From the day-to-day questions we ask, experiments we do, papers we read, and what we think about in my lab, things often seem dull. The breakthroughs and insights made by myself and members of my lab offset this and do make the work exciting, inspiring, and fun. However, sometimes I read a paper that fascinates me often from the new information perspective. Occasionally I find a paper that I classify as fascinating from the cleverness of the scientists who did the study. These tend to be the paper I read and think "Why didn't I think of that!"
The November 30th issue of science had just such an article.
The paper by Sorek et al discusses the issue of horizontal gene transfer in bacteria. Horizontal gene transfer (HGT), the acquisition of new genes from unrelated sources, is widespread throughout the bacteria and is found within eukaryotes as well. HGT is behind the epidemic of antibiotic drug resistance in previously susceptible organisms. We have known for quite some time that genes that encode diverse functions could be transferred horizontally, but the limits of what could and could not be moved has not been definitively studied. Sorek et al set out to answer this question.
Here is the clever bit...The authors used currently available genomic sequence information to get a idea about what was going on. To understand this you need to understand how genomes are sequenced.
In short, you purify genomic DNA from the organism you are interested in studying. This tremendously long genomic DNA is broken into much smaller fragments containing on average 1-3 distinct genes, This fragmented DNA is cloned into a vector (a DNA backbone that can be stably moved into 1 or more organisms) and the resulting vector + fragmented DNA (plasmid) is recovered in the bacterium Escherichia coli. Any given E.coli cell will get one plasmid, so 10s -100s of thousands of E.coli cells need to be recovered to get enough individual fragmented DNA molecules to ensure you have the entire genome of organism of interest represented. These plasmids are then recovered and sequenced. In general terms researchers want to have 10x coverage, that is every piece of DNA is sequenced 10 times on average. Despite this 10x coverage there are always regions of the genome that are not recovered.

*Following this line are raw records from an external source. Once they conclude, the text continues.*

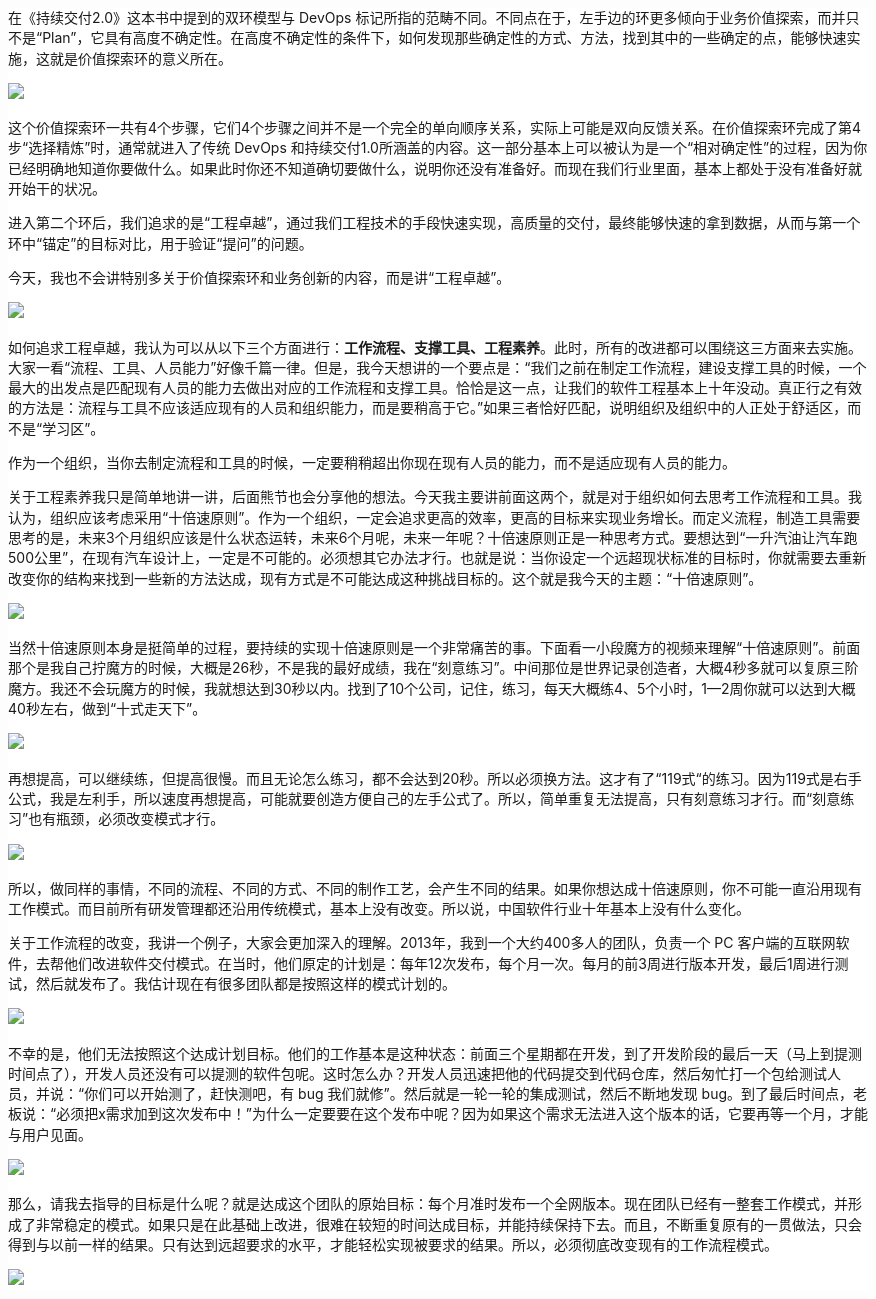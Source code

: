 在《持续交付2.0》这本书中提到的双环模型与 DevOps 标记所指的范畴不同。不同点在于，左手边的环更多倾向于业务价值探索，而并只不是“Plan”，它具有高度不确定性。在高度不确定性的条件下，如何发现那些确定性的方式、方法，找到其中的一些确定的点，能够快速实施，这就是价值探索环的意义所在。

![](/images/blog/10X-speed-principle-of-devops_05.jpeg)

这个价值探索环一共有4个步骤，它们4个步骤之间并不是一个完全的单向顺序关系，实际上可能是双向反馈关系。在价值探索环完成了第4步“选择精炼”时，通常就进入了传统 DevOps 和持续交付1.0所涵盖的内容。这一部分基本上可以被认为是一个“相对确定性”的过程，因为你已经明确地知道你要做什么。如果此时你还不知道确切要做什么，说明你还没有准备好。而现在我们行业里面，基本上都处于没有准备好就开始干的状况。

进入第二个环后，我们追求的是“工程卓越”，通过我们工程技术的手段快速实现，高质量的交付，最终能够快速的拿到数据，从而与第一个环中“锚定”的目标对比，用于验证“提问”的问题。

今天，我也不会讲特别多关于价值探索环和业务创新的内容，而是讲“工程卓越”。

![](/images/blog/10X-speed-principle-of-devops_06.jpeg)

如何追求工程卓越，我认为可以从以下三个方面进行：**工作流程、支撑工具、工程素养**。此时，所有的改进都可以围绕这三方面来去实施。大家一看“流程、工具、人员能力”好像千篇一律。但是，我今天想讲的一个要点是：“我们之前在制定工作流程，建设支撑工具的时候，一个最大的出发点是匹配现有人员的能力去做出对应的工作流程和支撑工具。恰恰是这一点，让我们的软件工程基本上十年没动。真正行之有效的方法是：流程与工具不应该适应现有的人员和组织能力，而是要稍高于它。”如果三者恰好匹配，说明组织及组织中的人正处于舒适区，而不是“学习区”。

作为一个组织，当你去制定流程和工具的时候，一定要稍稍超出你现在现有人员的能力，而不是适应现有人员的能力。

关于工程素养我只是简单地讲一讲，后面熊节也会分享他的想法。今天我主要讲前面这两个，就是对于组织如何去思考工作流程和工具。我认为，组织应该考虑采用“十倍速原则”。作为一个组织，一定会追求更高的效率，更高的目标来实现业务增长。而定义流程，制造工具需要思考的是，未来3个月组织应该是什么状态运转，未来6个月呢，未来一年呢？十倍速原则正是一种思考方式。要想达到“一升汽油让汽车跑500公里”，在现有汽车设计上，一定是不可能的。必须想其它办法才行。也就是说：当你设定一个远超现状标准的目标时，你就需要去重新改变你的结构来找到一些新的方法达成，现有方式是不可能达成这种挑战目标的。这个就是我今天的主题：“十倍速原则”。

![](/images/blog/10X-speed-principle-of-devops_07.jpeg)

当然十倍速原则本身是挺简单的过程，要持续的实现十倍速原则是一个非常痛苦的事。下面看一小段魔方的视频来理解“十倍速原则”。前面那个是我自己拧魔方的时候，大概是26秒，不是我的最好成绩，我在“刻意练习”。中间那位是世界记录创造者，大概4秒多就可以复原三阶魔方。我还不会玩魔方的时候，我就想达到30秒以内。找到了10个公司，记住，练习，每天大概练4、5个小时，1—2周你就可以达到大概40秒左右，做到“十式走天下”。

![](/images/blog/10X-speed-principle-of-devops_08.jpeg)

再想提高，可以继续练，但提高很慢。而且无论怎么练习，都不会达到20秒。所以必须换方法。这才有了“119式“的练习。因为119式是右手公式，我是左利手，所以速度再想提高，可能就要创造方便自己的左手公式了。所以，简单重复无法提高，只有刻意练习才行。而“刻意练习”也有瓶颈，必须改变模式才行。

![](/images/blog/10X-speed-principle-of-devops_09.jpeg)

所以，做同样的事情，不同的流程、不同的方式、不同的制作工艺，会产生不同的结果。如果你想达成十倍速原则，你不可能一直沿用现有工作模式。而目前所有研发管理都还沿用传统模式，基本上没有改变。所以说，中国软件行业十年基本上没有什么变化。

关于工作流程的改变，我讲一个例子，大家会更加深入的理解。2013年，我到一个大约400多人的团队，负责一个 PC 客户端的互联网软件，去帮他们改进软件交付模式。在当时，他们原定的计划是：每年12次发布，每个月一次。每月的前3周进行版本开发，最后1周进行测试，然后就发布了。我估计现在有很多团队都是按照这样的模式计划的。

![](/images/blog/10X-speed-principle-of-devops_10.png)

不幸的是，他们无法按照这个达成计划目标。他们的工作基本是这种状态：前面三个星期都在开发，到了开发阶段的最后一天（马上到提测时间点了），开发人员还没有可以提测的软件包呢。这时怎么办？开发人员迅速把他的代码提交到代码仓库，然后匆忙打一个包给测试人员，并说：“你们可以开始测了，赶快测吧，有 bug 我们就修”。然后就是一轮一轮的集成测试，然后不断地发现 bug。到了最后时间点，老板说：“必须把x需求加到这次发布中！”为什么一定要要在这个发布中呢？因为如果这个需求无法进入这个版本的话，它要再等一个月，才能与用户见面。

![](/images/blog/10X-speed-principle-of-devops_11.png)

那么，请我去指导的目标是什么呢？就是达成这个团队的原始目标：每个月准时发布一个全网版本。现在团队已经有一整套工作模式，并形成了非常稳定的模式。如果只是在此基础上改进，很难在较短的时间达成目标，并能持续保持下去。而且，不断重复原有的一贯做法，只会得到与以前一样的结果。只有达到远超要求的水平，才能轻松实现被要求的结果。所以，必须彻底改变现有的工作流程模式。

![](/images/blog/10X-speed-principle-of-devops_12.jpeg)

Back to the clever bit, the authors realized that putting these plasmids into E.coli represents HGT. These vectors are in fact derived from natural E.coli strains and are transferred naturally between strains. So, through the process of obtaining genome sequence for a variety of bacterial species, Sorek et al realized that the scientific community had inadvertantly set up an experiment to determine the limits of HGT. They simply (and by "simply" I mean anyone with a computer and knowledge of these systems could have done it, it is not meant to diminish the work or insights of the authors) took available genome sequence information from 79 distinct species and looked to see what was not sequenced using the process described above. Again, the idea being if a region was not sequenced, it must not have been propagated in E.coli (the gaps in a genome sequence are obtained using other more labor intensive methods). Indeed, the authors found regions from these species that were not able to be propagated in E.coli. Interestingly, these regions that could not be propagated were not random, but contained genes encoding specific types of proteins. However, the authors noted a given gene could be recovered in E.coli from at least some of the 79 species, thus it seems like no specific protein encoding genes always fail to be transferred into E.coli.
This in and of itself is interesting and important information, but the authors did not stop here. They actually took this bioinformatic data and conducted some biological studies (something done too little in the bioinformatic field in my opinion). The authors wanted to know why some genes were not readily transferred to E.coli. They went on to show that these underrepresented genes are toxic in E.coli. Interestingly, it was an innate property of the gene product's activity because they observed the same toxicity if the used an extra copy of the E.coli gene.
So here we have a paper in which the authors learn some interesting biology primarily because they were smart enough to come up with and follow up on a good idea.